• **Required action**: All lines in the records that carry the string "sudo" are to be shown.

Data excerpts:
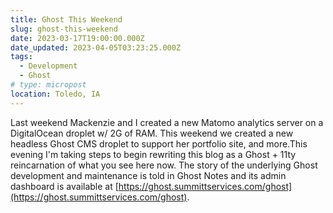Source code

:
 ```yaml
---
title: Ghost This Weekend
slug: ghost-this-weekend
date: 2023-03-17T19:00:00.000Z
date_updated: 2023-04-05T03:23:25.000Z
tags: 
  - Development
  - Ghost
# type: micropost
location: Toledo, IA
---
```


Last weekend Mackenzie and I created a new Matomo analytics server on a DigitalOcean droplet w/ 2G of RAM. This weekend we created a new headless Ghost CMS droplet to support her portfolio site, and more.This evening I'm taking steps to begin rewriting this blog as a Ghost + 11ty reincarnation of what you see here now. The story of the underlying Ghost development and maintenance is told in Ghost Notes and its admin dashboard is available at [https://ghost.summittservices.com/ghost](https://ghost.summittservices.com/ghost).
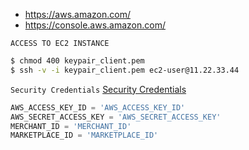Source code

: - https://aws.amazon.com/
- https://console.aws.amazon.com/


`ACCESS TO EC2 INSTANCE`

```bash
$ chmod 400 keypair_client.pem
$ ssh -v -i keypair_client.pem ec2-user@11.22.33.44
```



`Security Credentials`
[Security Credentials](https://console.aws.amazon.com/)
```python
AWS_ACCESS_KEY_ID = 'AWS_ACCESS_KEY_ID'
AWS_SECRET_ACCESS_KEY = 'AWS_SECRET_ACCESS_KEY'
MERCHANT_ID = 'MERCHANT_ID'
MARKETPLACE_ID = 'MARKETPLACE_ID' 
```

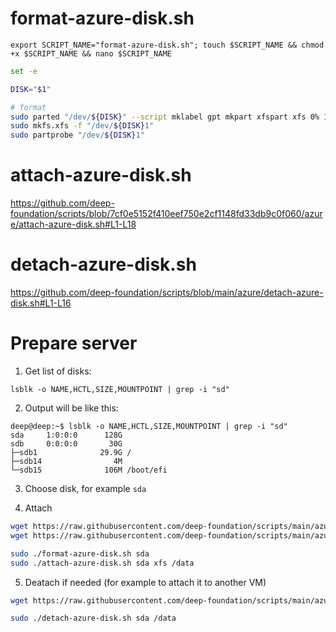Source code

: # format-azure-disk.sh

```
export SCRIPT_NAME="format-azure-disk.sh"; touch $SCRIPT_NAME && chmod +x $SCRIPT_NAME && nano $SCRIPT_NAME
```

```sh
set -e

DISK="$1"

# format
sudo parted "/dev/${DISK}" --script mklabel gpt mkpart xfspart xfs 0% 100%
sudo mkfs.xfs -f "/dev/${DISK}1"
sudo partprobe "/dev/${DISK}1"
```

# attach-azure-disk.sh

https://github.com/deep-foundation/scripts/blob/7cf0e5152f410eef750e2cf1148fd33db9c0f060/azure/attach-azure-disk.sh#L1-L18

# detach-azure-disk.sh

https://github.com/deep-foundation/scripts/blob/main/azure/detach-azure-disk.sh#L1-L16

# Prepare server
1. Get list of disks:

```
lsblk -o NAME,HCTL,SIZE,MOUNTPOINT | grep -i "sd"
```

2. Output will be like this:

```
deep@deep:~$ lsblk -o NAME,HCTL,SIZE,MOUNTPOINT | grep -i "sd"
sda     1:0:0:0      128G 
sdb     0:0:0:0       30G 
├─sdb1              29.9G /
├─sdb14                4M 
└─sdb15              106M /boot/efi

```

3. Choose disk, for example `sda`

4. Attach

```sh
wget https://raw.githubusercontent.com/deep-foundation/scripts/main/azure/format-azure-disk.sh && chmod +x format-azure-disk.sh
wget https://raw.githubusercontent.com/deep-foundation/scripts/main/azure/attach-azure-disk.sh && chmod +x attach-azure-disk.sh

sudo ./format-azure-disk.sh sda
sudo ./attach-azure-disk.sh sda xfs /data
```

5. Deatach if needed (for example to attach it to another VM)

```sh
wget https://raw.githubusercontent.com/deep-foundation/scripts/main/azure/detach-azure-disk.sh && chmod +x detach-azure-disk.sh

sudo ./detach-azure-disk.sh sda /data
```
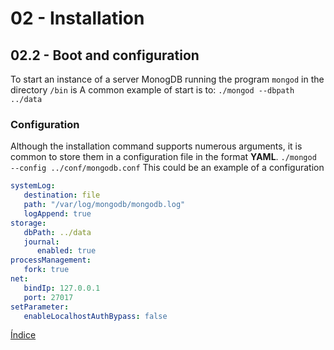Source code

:# 02 - Installation

## 02.2 - Boot and configuration

To start an instance of a server MonogDB running the program `mongod` in the directory `/bin` is A common example of start is to:
``
./mongod --dbpath ../data
``

### Configuration
Although the installation command supports numerous arguments, it is common to store them in a configuration file in the format **YAML**.
``
./mongod --config ../conf/mongodb.conf
``
This could be an example of a configuration
```yaml
systemLog:
   destination: file
   path: "/var/log/mongodb/mongodb.log"
   logAppend: true
storage:
   dbPath: ../data
   journal:
      enabled: true
processManagement:
   fork: true
net:
   bindIp: 127.0.0.1
   port: 27017
setParameter:
   enableLocalhostAuthBypass: false
```

[Índice](https://github.com/AcademiaBinaria/MongoDB/blob/master/02-instalacion-y-arranque/02-instalacion-y-arranque.md)
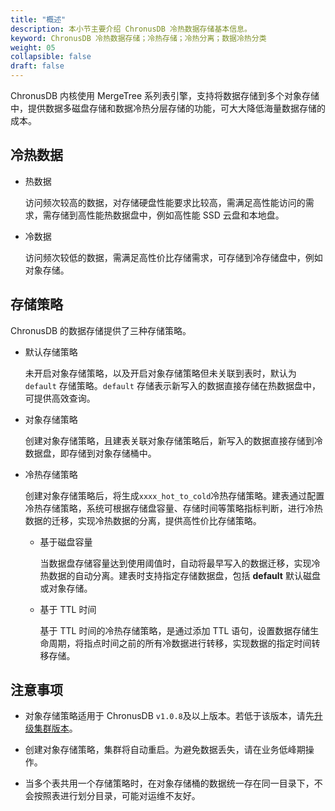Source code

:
 ```yaml
---
title: "概述"
description: 本小节主要介绍 ChronusDB 冷热数据存储基本信息。 
keyword: ChronusDB 冷热数据存储；冷热存储；冷热分离；数据冷热分类
weight: 05
collapsible: false
draft: false
---
```




ChronusDB 内核使用 MergeTree 系列表引擎，支持将数据存储到多个对象存储中，提供数据多磁盘存储和数据冷热分层存储的功能，可大大降低海量数据存储的成本。

## 冷热数据

- 热数据
  
  访问频次较高的数据，对存储硬盘性能要求比较高，需满足高性能访问的需求，需存储到高性能热数据盘中，例如高性能 SSD 云盘和本地盘。

- 冷数据
  
  访问频次较低的数据，需满足高性价比存储需求，可存储到冷存储盘中，例如对象存储。

## 存储策略

ChronusDB 的数据存储提供了三种存储策略。

- 默认存储策略

  未开启对象存储策略，以及开启对象存储策略但未关联到表时，默认为 `default` 存储策略。`default` 存储表示新写入的数据直接存储在热数据盘中，可提供高效查询。

- 对象存储策略
  
  创建对象存储策略，且建表关联对象存储策略后，新写入的数据直接存储到冷数据盘，即存储到对象存储桶中。

- 冷热存储策略

  创建对象存储策略后，将生成`xxxx_hot_to_cold`冷热存储策略。建表通过配置冷热存储策略，系统可根据存储盘容量、存储时间等策略指标判断，进行冷热数据的迁移，实现冷热数据的分离，提供高性价比存储策略。
  
  - 基于磁盘容量
  
     当数据盘存储容量达到使用阈值时，自动将最早写入的数据迁移，实现冷热数据的自动分离。建表时支持指定存储数据盘，包括 **default** 默认磁盘或对象存储。

  - 基于 TTL 时间
  
     基于 TTL 时间的冷热存储策略，是通过添加 TTL 语句，设置数据存储生命周期，将指点时间之前的所有冷数据进行转移，实现数据的指定时间转移存储。

## 注意事项

- 对象存储策略适用于 ChronusDB `v1.0.8`及以上版本。若低于该版本，请先[升级集群版本](../../cluster_lifecycle/upgrade)。

- 创建对象存储策略，集群将自动重启。为避免数据丢失，请在业务低峰期操作。

- 当多个表共用一个存储策略时，在对象存储桶的数据统一存在同一目录下，不会按照表进行划分目录，可能对运维不友好。
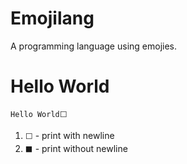 # Emojilang
A programming language using emojies.  
# Hello World  
```
Hello World⬜
```
1. `⬜` - print with newline
2. `⬛` - print without newline
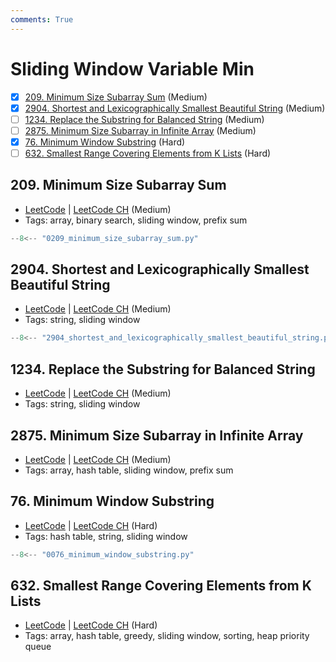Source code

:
 ```yaml
---
comments: True
---
```


# Sliding Window Variable Min

- [x] [209. Minimum Size Subarray Sum](https://leetcode.cn/problems/minimum-size-subarray-sum/) (Medium)
- [x] [2904. Shortest and Lexicographically Smallest Beautiful String](https://leetcode.cn/problems/shortest-and-lexicographically-smallest-beautiful-string/) (Medium)
- [ ] [1234. Replace the Substring for Balanced String](https://leetcode.cn/problems/replace-the-substring-for-balanced-string/) (Medium)
- [ ] [2875. Minimum Size Subarray in Infinite Array](https://leetcode.cn/problems/minimum-size-subarray-in-infinite-array/) (Medium)
- [x] [76. Minimum Window Substring](https://leetcode.cn/problems/minimum-window-substring/) (Hard)
- [ ] [632. Smallest Range Covering Elements from K Lists](https://leetcode.cn/problems/smallest-range-covering-elements-from-k-lists/) (Hard)

## 209. Minimum Size Subarray Sum

-   [LeetCode](https://leetcode.com/problems/minimum-size-subarray-sum/) | [LeetCode CH](https://leetcode.cn/problems/minimum-size-subarray-sum/) (Medium)
-   Tags: array, binary search, sliding window, prefix sum

```python title="209. Minimum Size Subarray Sum"
--8<-- "0209_minimum_size_subarray_sum.py"
```

## 2904. Shortest and Lexicographically Smallest Beautiful String

-   [LeetCode](https://leetcode.com/problems/shortest-and-lexicographically-smallest-beautiful-string/) | [LeetCode CH](https://leetcode.cn/problems/shortest-and-lexicographically-smallest-beautiful-string/) (Medium)
-   Tags: string, sliding window

```python title="2904. Shortest and Lexicographically Smallest Beautiful String"
--8<-- "2904_shortest_and_lexicographically_smallest_beautiful_string.py"
```

## 1234. Replace the Substring for Balanced String

-   [LeetCode](https://leetcode.com/problems/replace-the-substring-for-balanced-string/) | [LeetCode CH](https://leetcode.cn/problems/replace-the-substring-for-balanced-string/) (Medium)
-   Tags: string, sliding window

## 2875. Minimum Size Subarray in Infinite Array

-   [LeetCode](https://leetcode.com/problems/minimum-size-subarray-in-infinite-array/) | [LeetCode CH](https://leetcode.cn/problems/minimum-size-subarray-in-infinite-array/) (Medium)
-   Tags: array, hash table, sliding window, prefix sum

## 76. Minimum Window Substring

-   [LeetCode](https://leetcode.com/problems/minimum-window-substring/) | [LeetCode CH](https://leetcode.cn/problems/minimum-window-substring/) (Hard)
-   Tags: hash table, string, sliding window

```python title="76. Minimum Window Substring"
--8<-- "0076_minimum_window_substring.py"
```

## 632. Smallest Range Covering Elements from K Lists

-   [LeetCode](https://leetcode.com/problems/smallest-range-covering-elements-from-k-lists/) | [LeetCode CH](https://leetcode.cn/problems/smallest-range-covering-elements-from-k-lists/) (Hard)
-   Tags: array, hash table, greedy, sliding window, sorting, heap priority queue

• **Solution to this exercise**:
sudo parted "/dev/${DISK}" --script mklabel gpt mkpart xfspart xfs 0% 100%
sudo mkfs.xfs -f "/dev/${DISK}1"
sudo partprobe "/dev/${DISK}1"
sudo ./format-azure-disk.sh sda
sudo ./attach-azure-disk.sh sda xfs /data
sudo ./detach-azure-disk.sh sda /data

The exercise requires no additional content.